Decision Tree ML Project - Visual Guide

Decision Tree Machine Learning Project

Exploring Tree-Based Models with SHAP Interpretation on Bank Marketing Data

Project Process Overview

1

Data Exploration

Load UCI Bank Marketing dataset, analyse structure, visualise target distribution, and perform correlation analysis

2

Data Transformations

Encode categorical variables using label encoding. No standardisation needed for tree-based models

3

Model Comparison

Train and evaluate Decision Tree, Random Forest, AdaBoost, Gradient Boosting, and XGBoost models

4

Hyperparameter Tuning

Optimise Decision Tree using GridSearch with pre-pruning and post-pruning techniques

5

SHAP Interpretation

Use SHAP values to interpret model predictions and understand feature importance

Key Findings & Model Performance

Dataset Characteristics

Class Distribution: 88.6% : 11.4%
Imbalance Ratio: 0.13
Total Features: Multiple Numerical & Categorical

🏆 Best Performing Model

Model: Gradient Boosting
ROC-AUC: 0.9485
F1-Score (Class 1): 0.60

Hyperparameter Tuning Impact

Baseline DT ROC-AUC: 0.738
Tuned DT ROC-AUC: 0.921
Improvement: +24.8%

ROC-AUC Model Comparison

Gradient Boosting
0.9485
XGBoost
0.9200
Random Forest
0.9100
Tuned Decision Tree
0.9210
AdaBoost
0.8800
Baseline DT
0.7380

SHAP Analysis: Feature Importance & Impact

Understanding which features drive model predictions and their directional impact

📞 Duration (Most Important)
Call duration shows strongest positive correlation with subscription success. Longer conversations significantly increase conversion likelihood.
📊 Employment Variation Rate
Economic indicator with strong predictive power. Higher rates typically correlate with lower subscription rates, indicating economic sensitivity.
👥 Number Employed
Labour market indicator affecting customer behaviour. Higher employment numbers generally reduce subscription likelihood.
📧 Campaign Contacts
Number of contacts during campaign shows moderate influence. Too many contacts can decrease conversion rates.
👤 Customer Age
Age demographics influence subscription patterns, with certain age groups showing higher conversion rates.
📅 Previous Contact Days
Time since last contact affects receptiveness. Optimal timing windows exist for follow-up communications.

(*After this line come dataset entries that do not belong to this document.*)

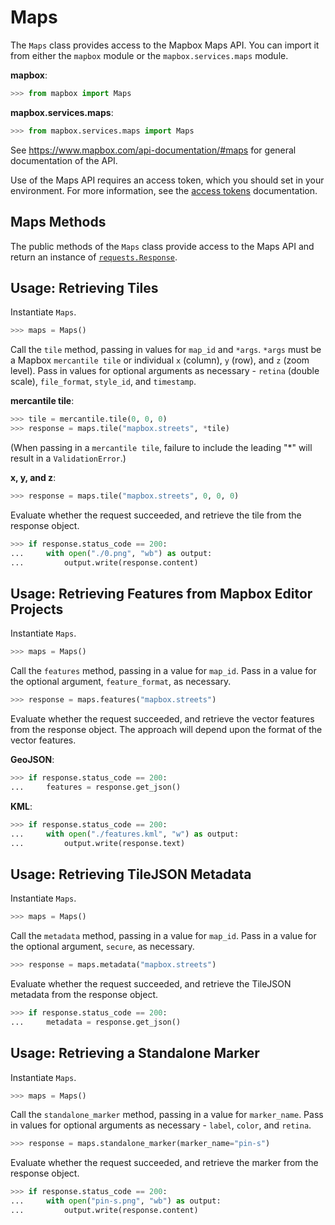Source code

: # Maps

The `Maps` class provides access to the Mapbox Maps API.  You can import it from either the `mapbox` module or the `mapbox.services.maps` module.

__mapbox__:

```python
>>> from mapbox import Maps
```

__mapbox.services.maps__:

```python
>>> from mapbox.services.maps import Maps
```

See https://www.mapbox.com/api-documentation/#maps for general documentation of the API.

Use of the Maps API requires an access token, which you should set in your environment.  For more information, see the [access tokens](access_tokens.md) documentation.

## Maps Methods

The public methods of the `Maps` class provide access to the Maps API and return an instance of [`requests.Response`](http://docs.python-requests.org/en/latest/api/#requests.Response).

## Usage: Retrieving Tiles

Instantiate `Maps`.

```python
>>> maps = Maps()
```

Call the `tile` method, passing in values for `map_id` and `*args`.  `*args` must be a Mapbox `mercantile tile` or individual `x` (column), `y` (row), and `z` (zoom level).  Pass in values for optional arguments as necessary - `retina` (double scale), `file_format`, `style_id`, and `timestamp`.

__mercantile tile__:
```python
>>> tile = mercantile.tile(0, 0, 0)
>>> response = maps.tile("mapbox.streets", *tile)
```

(When passing in a `mercantile tile`, failure to include the leading "*" will result in a `ValidationError`.)

__x, y, and z__:
```python
>>> response = maps.tile("mapbox.streets", 0, 0, 0)
```

Evaluate whether the request succeeded, and retrieve the tile from the response object.

```python
>>> if response.status_code == 200:
...     with open("./0.png", "wb") as output:
...         output.write(response.content)
```

## Usage: Retrieving Features from Mapbox Editor Projects

Instantiate `Maps`.

```python
>>> maps = Maps()
```

Call the `features` method, passing in a value for `map_id`.  Pass in a value for the optional argument, `feature_format`, as necessary.

```python
>>> response = maps.features("mapbox.streets")
```

Evaluate whether the request succeeded, and retrieve the vector features from the response object.  The approach will depend upon the format of the vector features.

__GeoJSON__:

```python
>>> if response.status_code == 200:
...     features = response.get_json()
```

__KML__:

```python
>>> if response.status_code == 200:
...     with open("./features.kml", "w") as output:
...         output.write(response.text)
```

## Usage: Retrieving TileJSON Metadata

Instantiate `Maps`.

```python
>>> maps = Maps()
```

Call the `metadata` method, passing in a value for `map_id`.  Pass in a value for the optional argument, `secure`, as necessary.

```python
>>> response = maps.metadata("mapbox.streets")
```

Evaluate whether the request succeeded, and retrieve the TileJSON metadata from the response object.

```python
>>> if response.status_code == 200:
...     metadata = response.get_json()
```

## Usage: Retrieving a Standalone Marker

Instantiate `Maps`.

```python
>>> maps = Maps()
```

Call the `standalone_marker` method, passing in a value for `marker_name`.  Pass in values for optional arguments as necessary - `label`, `color`, and `retina`.

```python
>>> response = maps.standalone_marker(marker_name="pin-s")
```

Evaluate whether the request succeeded, and retrieve the marker from the response object.

```python
>>> if response.status_code == 200:
...     with open("pin-s.png", "wb") as output:
...         output.write(response.content)
```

Business Implications & Strategic Recommendations

🎯 Call Quality Over Quantity
Focus on extending meaningful conversations rather than increasing call volume. Train agents to engage customers in longer, value-driven discussions.
📈 Economic Timing Strategy
Monitor employment indicators to time campaigns optimally. Launch intensive campaigns during favourable economic conditions.
👥 Demographic Targeting
Develop age-specific marketing strategies based on conversion patterns identified through model analysis.
📞 Contact Optimisation
Implement contact frequency caps and develop optimal timing algorithms to avoid customer fatigue whilst maximising engagement.
🤖 Model Implementation
Deploy Gradient Boosting model for real-time customer scoring to prioritise high-potential leads and personalise approaches.
📊 Continuous Monitoring
Establish model performance monitoring with regular retraining cycles to maintain prediction accuracy as market conditions evolve.

Project Conclusions

Key Success Metrics: Achieved 94.85% ROC-AUC with Gradient Boosting, representing excellent discriminative performance for imbalanced marketing data. Hyperparameter tuning improved baseline Decision Tree by 24.8%.

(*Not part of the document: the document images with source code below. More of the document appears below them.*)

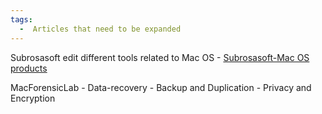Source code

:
 ```yaml
---
tags:
  -  Articles that need to be expanded
---
```

Subrosasoft edit different tools related to Mac OS - [Subrosasoft-Mac OS
products](http://www.subrosasoft.com/OSXSoftware/index.php?main_page=index)

MacForensicLab - Data-recovery - Backup and Duplication - Privacy and
Encryption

Technical Achievements: Successfully implemented comprehensive machine learning pipeline with proper handling of class imbalance, feature encoding, and model interpretation. SHAP analysis revealed actionable insights about customer behaviour patterns.

Business Value: The model provides clear direction for marketing strategy optimisation, with call duration and economic indicators as primary conversion drivers. Implementation of these insights could significantly improve campaign effectiveness and ROI.

Next Steps: Deploy the Gradient Boosting model in production environment, implement A/B testing framework for validation, and establish monitoring systems for model drift detection and performance tracking.